I have followed the “Use the Index, Luke!” blog for a while. Today Marcus wrote that (I’ll paraphrase) MongoDB disgraces NoSQL the same way that MySQL disgraces SQL. I agree with a lot of this, actually, although I’m not sure I’d put it so strongly. People often like products for good reasons, and to think that legions of developers are stupid or ill-educated is suspect, in my opinion.
But that wasn’t what I meant to write about. I wanted to point out something about the blog post that’s a little outdated. He wrote, and this time I’ll quote, “MySQL is rather poor at joining because is only supports nested loops joins. Most other SQL database implement the hash join and sort/merge join algorithms too.”

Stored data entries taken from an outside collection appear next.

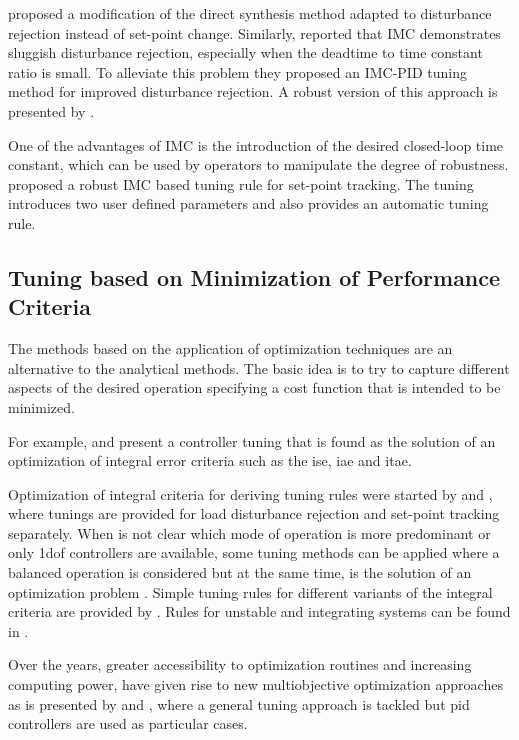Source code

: \citet{chenseborg2002} proposed a modification of the direct synthesis method adapted to disturbance rejection instead of set-point change. Similarly, \citet{shamsu2008} reported that IMC demonstrates sluggish disturbance rejection, especially when the deadtime to time constant ratio is small. To alleviate this problem they proposed an IMC-PID tuning method for improved disturbance rejection. A robust version of this approach is presented by \citet{Vilanova2018}.

One of the advantages of IMC is the introduction of the desired closed-loop time constant, which can be used by operators to manipulate the degree of robustness. \citet{vilanovaJPC2008} proposed a robust IMC based tuning rule for set-point tracking. The tuning introduces two user defined parameters and also provides an automatic tuning rule. 
%
\subsection{Tuning based on Minimization of Performance Criteria}
%
The methods based on the application of optimization techniques are an alternative to the analytical methods. The basic idea is to try to capture different aspects of the desired operation specifying a cost function that is intended to be minimized.

For example, \citet{corripio2001} and \citet{shinskey.1994} present a controller tuning that is found as the solution of an optimization of integral error criteria such as the \gls{ise}, \gls{iae} and \gls{itae}.

Optimization of integral criteria for deriving tuning rules were started by \citet{lopez1967} and \citet{Rovira1969a}, where tunings are provided for load disturbance rejection and set-point tracking separately. When is not clear which mode of operation is more predominant or only \gls{1dof} controllers are available, some tuning methods can be applied where a balanced operation is considered but at the same time, is the solution of an optimization problem \citep{Arrieta2010}. Simple tuning rules for different variants of the integral criteria are provided by \citet{zhuang1993}. Rules for unstable and integrating systems can be found in \citet{visioli2001}.

Over the years, greater accessibility to optimization routines and increasing computing power, have given rise to new multiobjective optimization approaches as is presented by \citet{herreros2002}  and \citet{toivonen2006}, where a general tuning approach is tackled but \gls{pid} controllers are used as particular cases.

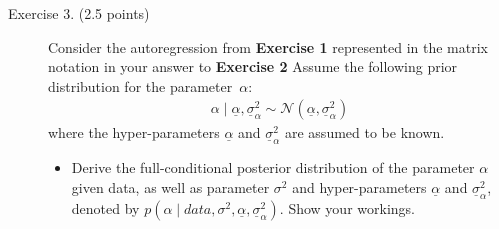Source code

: \documentclass[12pt]{article}
\begin{document}
\begin{adjustwidth}{1cm}{1cm}
\newpage
\begin{description}
\item[Exercise 3. (2.5 points)] Consider the autoregression from \textbf{Exercise 1} represented in the matrix notation in your answer to \textbf{Exercise 2} Assume the following prior distribution for the parameter~$\alpha$:
\begin{align}
\alpha\mid\underline{\alpha}, \underline{\sigma}^2_\alpha \sim\mathcal{N}\left(\underline{\alpha}, \underline{\sigma}^2_\alpha\right)
\end{align}
where the hyper-parameters $\underline{\alpha}$ and $\underline{\sigma}^2_\alpha$ are assumed to be known.
\begin{itemize}
\item Derive the full-conditional posterior distribution of the parameter $\alpha$ given data, as well as parameter $\sigma^2$ and hyper-parameters $\underline{\alpha}$ and $\underline{\sigma}^2_\alpha$, denoted by $p\left(\alpha\mid data, \sigma^2, \underline{\alpha}, \underline{\sigma}^2_\alpha\right)$. Show your workings.
\end{itemize}


\end{description}
\end{adjustwidth}
\end{document}
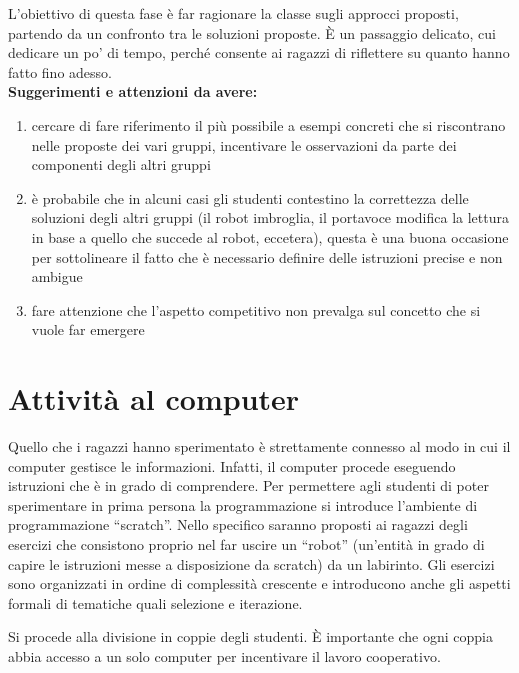 \documentclass[12pt]{article}
\begin{document}
L’obiettivo di questa fase è far ragionare la classe sugli approcci proposti, partendo da un confronto tra le soluzioni proposte. È un passaggio delicato, cui dedicare un po’ di tempo, perché consente ai ragazzi di riflettere su quanto hanno fatto fino adesso.\\

\textbf{Suggerimenti e attenzioni da avere:}
\begin{enumerate}
\item cercare di fare riferimento il più possibile a esempi concreti che si riscontrano nelle proposte dei vari gruppi, incentivare le osservazioni da parte dei componenti degli altri gruppi
\item è probabile che in alcuni casi gli studenti contestino la correttezza delle soluzioni degli altri gruppi (il robot imbroglia, il portavoce modifica la lettura in base a quello che succede al robot, eccetera), questa è una buona occasione per sottolineare il fatto che è necessario definire delle istruzioni precise e non ambigue
\item fare attenzione che l’aspetto competitivo non prevalga sul concetto che si vuole far emergere
\end{enumerate}

\section{Attività al computer}

Quello che i ragazzi hanno sperimentato è strettamente connesso al modo in cui il computer gestisce le informazioni. Infatti, il computer procede eseguendo istruzioni che è in grado di comprendere.
Per permettere agli studenti di poter sperimentare in prima persona la programmazione si introduce l’ambiente di programmazione ``scratch”. Nello specifico saranno proposti ai ragazzi degli esercizi che consistono proprio nel far uscire un “robot” (un’entità in grado di capire le istruzioni messe a disposizione da scratch) da un labirinto. Gli esercizi sono organizzati in ordine di complessità crescente e introducono anche gli aspetti formali di tematiche quali selezione e iterazione. 

Si procede alla divisione in coppie degli studenti. È importante che ogni coppia abbia accesso a un solo computer per incentivare il lavoro cooperativo. 
\end{document}

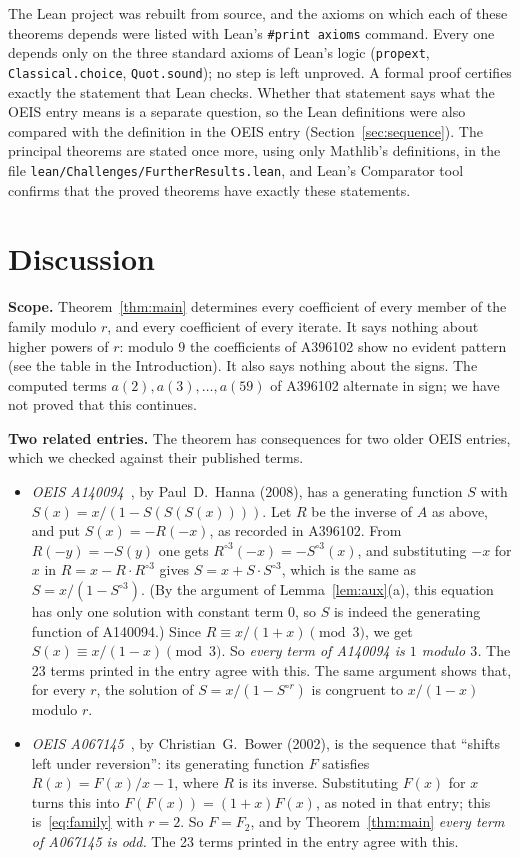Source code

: \documentclass[11pt,a4paper]{article}
\theoremstyle{definition}
\theoremstyle{remark}
\newcommand{\para}[1]{\par\medskip\noindent\textbf{#1}\enspace}
\begin{document}
The Lean project was rebuilt from source, and the axioms on which each of these theorems depends were listed with
Lean's \texttt{\#print axioms} command. Every one depends only on the three standard axioms of Lean's logic
(\texttt{propext}, \texttt{Classical.choice}, \texttt{Quot.sound}); no step is left unproved. A formal proof certifies
exactly the statement that Lean checks. Whether that statement says what the OEIS entry means is a separate question,
so the Lean definitions were also compared with the definition in the OEIS entry
(Section~\ref{sec:sequence}). The principal theorems are stated once more, using only Mathlib's definitions, in the
file \texttt{lean/Challenges/FurtherResults.lean}, and Lean's Comparator tool confirms that the
proved theorems have exactly these statements.

\section{Discussion}\label{sec:discussion}

\para{Scope.} Theorem~\ref{thm:main} determines every coefficient of every member of the family modulo $r$, and every
coefficient of every iterate. It says nothing about higher powers of $r$: modulo $9$ the coefficients of A396102 show no
evident pattern (see the table in the Introduction). It also says nothing about the signs. The computed
terms $a(2),a(3),\dots,a(59)$ of A396102 alternate in sign; we have not proved that this continues.

\para{Two related entries.} The theorem has consequences for two older OEIS entries, which we checked against their
published terms.
\begin{itemize}
\item \emph{OEIS A140094}~\cite{oeisR}, by Paul~D.~Hanna (2008), has a generating function $S$ with
$S(x)=x/(1-S(S(S(x))))$. Let $R$ be the inverse of $A$ as above, and put $S(x)=-R(-x)$, as recorded in A396102. From
$R(-y)=-S(y)$ one gets $R^{\circ 3}(-x)=-S^{\circ3}(x)$, and substituting $-x$ for $x$ in $R=x-R\cdot R^{\circ3}$ gives
$S=x+S\cdot S^{\circ3}$, which is the same as $S=x/(1-S^{\circ3})$. (By the argument of Lemma~\ref{lem:aux}(a), this
equation has only one solution with constant term $0$, so $S$ is indeed the generating function of A140094.) Since $R\equiv x/(1+x)\pmod3$, we get
$S(x)\equiv x/(1-x)\pmod3$. So \emph{every term of A140094 is $1$ modulo $3$.} The 23 terms printed in the entry
agree with this. The same argument shows that, for every $r$, the solution of $S=x/(1-S^{\circ r})$ is congruent to
$x/(1-x)$ modulo $r$.
\item \emph{OEIS A067145}~\cite{oeisF2}, by Christian~G.~Bower (2002), is the sequence that ``shifts left under
reversion'': its generating function $F$ satisfies $R(x)=F(x)/x-1$, where $R$ is its inverse. Substituting $F(x)$ for
$x$ turns this into $F(F(x))=(1+x)F(x)$, as noted in that entry; this is~\eqref{eq:family} with $r=2$. So $F=F_2$,
and by Theorem~\ref{thm:main} \emph{every term of A067145 is odd.} The 23 terms printed in the entry agree with this.
\end{itemize}
\end{document}
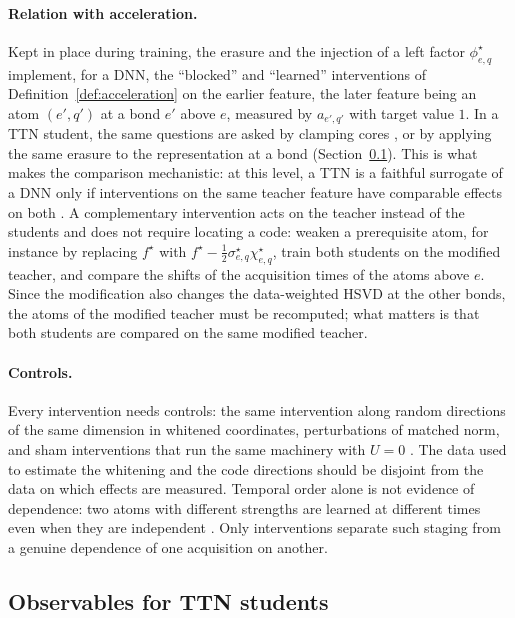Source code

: \documentclass[11pt]{article}
\theoremstyle{definition}
\numberwithin{equation}{section}
\begin{document}
\paragraph{Relation with acceleration.}
Kept in place during training, the erasure and the injection of a left factor $\phi^\star_{e,q}$ implement, for a DNN, the ``blocked'' and ``learned'' interventions of Definition~\ref{def:acceleration} on the earlier feature, the later feature being an atom $(e',q')$ at a bond $e'$ above $e$, measured by $a_{e',q'}$ with target value $1$. In a TTN student, the same questions are asked by clamping cores \citep[Section~3]{hfl_diagonal}, or by applying the same erasure to the representation at a bond (Section~\ref{sec:ttn-students}). This is what makes the comparison mechanistic: at this level, a TTN is a faithful surrogate of a DNN only if interventions on the same teacher feature have comparable effects on both \citep[Section~7.6]{hfl_surrogate}. A complementary intervention acts on the teacher instead of the students and does not require locating a code: weaken a prerequisite atom, for instance by replacing $f^\star$ with $f^\star-\frac12\sigma^\star_{e,q}\chi^\star_{e,q}$, train both students on the modified teacher, and compare the shifts of the acquisition times of the atoms above $e$. Since the modification also changes the data-weighted HSVD at the other bonds, the atoms of the modified teacher must be recomputed; what matters is that both students are compared on the same modified teacher.

\paragraph{Controls.}
Every intervention needs controls: the same intervention along random directions of the same dimension in whitened coordinates, perturbations of matched norm, and sham interventions that run the same machinery with $U=0$ \citep[Section~3.3]{hfl_diagonal}. The data used to estimate the whitening and the code directions should be disjoint from the data on which effects are measured. Temporal order alone is not evidence of dependence: two atoms with different strengths are learned at different times even when they are independent \citep[Section~3.2]{hfl_diagonal}. Only interventions separate such staging from a genuine dependence of one acquisition on another.

\subsection{Observables for TTN students}\label{sec:ttn-students}
\end{document}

It’s no longer true that MySQL doesn’t support these, and hasn’t been for a while, depending on which version of MySQL you look at. What’s slightly unfortunate, in my opinion, is that MySQL doesn’t call out in the documentation that they’re actually implemented. MySQL documentation talks about Multi-Range Read, Block Nested-Loop, and Batched Key Access join “optimizations.”
Functionally, these are closely related to combinations of hash and sort-merge join algorithms, and really represent mixtures of features from them combined in different ways, depending on the exact query. Most “sophisticated” RDBMSs also implement a lot of subtle variations — edge-case optimizations are really worthwhile. It is rarely as cut-and-dried as pure hash-join or sort-merge join. And in the end, there is always — always — iteration over rows to match them up, regardless of the data structure used, regardless of the RDBMS. MySQL happens to call these variations “nested loop join optimizations” and similar phrases, but that’s what they are in other RDBMSs too.
MySQL does very well on many types of joins for which sort-merge and hash-join algorithms are designed. See, for example, this blog post and this one and also this one on MariaDB’s further optimizations.
I think the MySQL documentation could help a little by calling things names that normal users understand. The names we see in the documentation are really reflective of how the optimizer internals gurus think about the algorithms, in my opinion. I think the names describe the implementation, not the end result. I’d suggest phrasing it differently for general consumption by the DBA public. Perhaps something like “sort-merge join implemented with a _____ algorithm.” Or perhaps — and I will admit I don’t keep the details fresh in my mind so I’m not the one to ask for the right answer — perhaps the algorithms MySQL uses really aren’t as related or comparable as I think they are, and a different type of explanation is in order. But I bet a lot of DBAs from SQL Server and Oracle Database backgrounds would find it helpful to have an explanation in familiar terms. (This concludes my free and probably unwanted advice to the MySQL docs team!)